- Work order: Scan the lines below; pull out those with "energías".

Supplied records below:

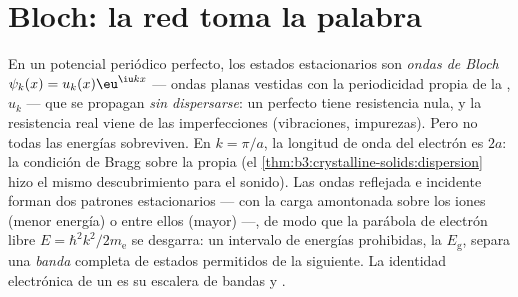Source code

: \section{Bloch: la red toma la palabra}

\begin{theorem}\label{thm:b3:electrons-in-solids:bloch}
En un potencial periódico perfecto, los estados estacionarios son
\emph{ondas de Bloch} $\psi_k(x) = u_k(x)\eu^{\iu kx}$ ---
ondas planas vestidas con la periodicidad propia de la , $u_k$ ---
que se propagan \emph{sin dispersarse}: un  perfecto tiene
resistencia nula, y la resistencia real viene de las imperfecciones
(vibraciones, impurezas). Pero no todas las energías sobreviven. En
$k = \pi/a$, la longitud de onda del electrón es $2a$: la condición de Bragg
sobre la propia  (el \cref{thm:b3:crystalline-solids:dispersion}
hizo el mismo descubrimiento para el sonido). Las ondas reflejada e incidente
forman dos patrones estacionarios --- con la carga amontonada sobre los iones
(menor energía) o entre ellos (mayor) ---, de modo que la parábola de
electrón libre $E = \hbar^2k^2/2m_{\text{e}}$ se desgarra: un intervalo de
energías prohibidas, la \emph{} $E_{\text{g}}$, separa
una \emph{banda} completa de estados permitidos de la siguiente. La
identidad electrónica de un  es su escalera de bandas y .
\end{theorem}
\admitted

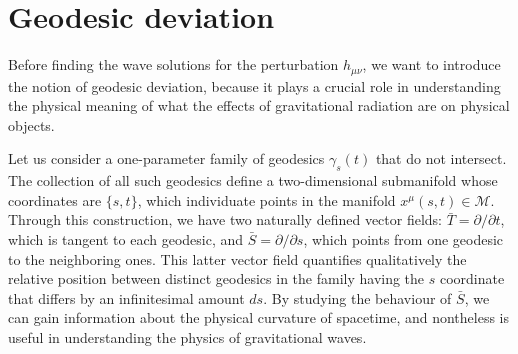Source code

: \documentclass[a4paper]{article}
\begin{document}
\section{Geodesic deviation}
Before finding the wave solutions for the perturbation $h_{\mu\nu}$, we want to introduce the notion of geodesic deviation, because it plays a crucial role in understanding the physical meaning of what the effects of gravitational radiation are on physical objects.

Let us consider a one-parameter family of geodesics $\gamma_s(t)$ that do not intersect. The collection of all such geodesics define a two-dimensional submanifold whose coordinates are $\{s,t\}$, which individuate points in the manifold $x^{\mu}(s,t) \in \mathcal{M}$. Through this construction, we have two naturally defined vector fields: $\bar{T} = \partial/\partial t$, which is tangent to each geodesic, and $\bar{S} = \partial/\partial s$, which points from one geodesic to the neighboring ones.
This latter vector field quantifies qualitatively the relative position between distinct geodesics in the family having the $s$ coordinate that differs by an infinitesimal amount $ds$. By studying the behaviour of $\bar{S}$, we can gain information about the physical curvature of spacetime, and nontheless is useful in understanding the physics of gravitational waves.
\end{document}
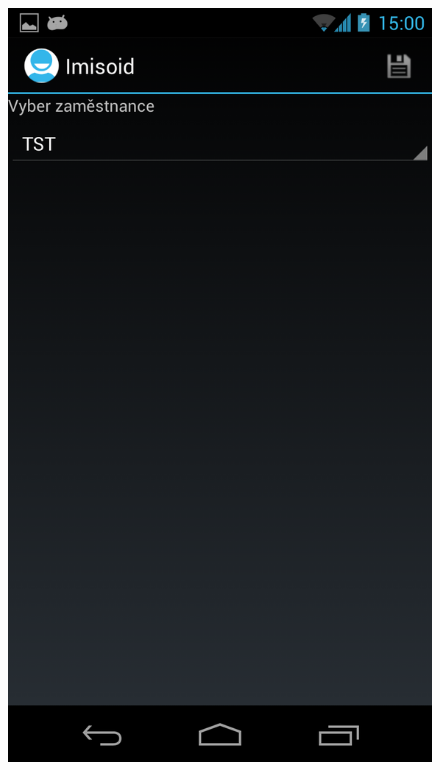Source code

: \documentclass{diplomka}
\begin{document}
\vspace{-3 mm}
\begin{figure}[H]
\centering
\begin{minipage}{.45\textwidth}
  \centering
  \includegraphics[width=.9\linewidth]{scr/widgetact.png}
  \label{fig:widgetact}
\end{minipage}\hfill%
\begin{minipage}{.45\textwidth}
  \centering

\end{minipage}
\end{figure}
\end{document}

End of Supplied records.

- Solution to this problem:
(vibraciones, impurezas). Pero no todas las energías sobreviven. En
energías prohibidas, la \emph{} $E_{\text{g}}$, separa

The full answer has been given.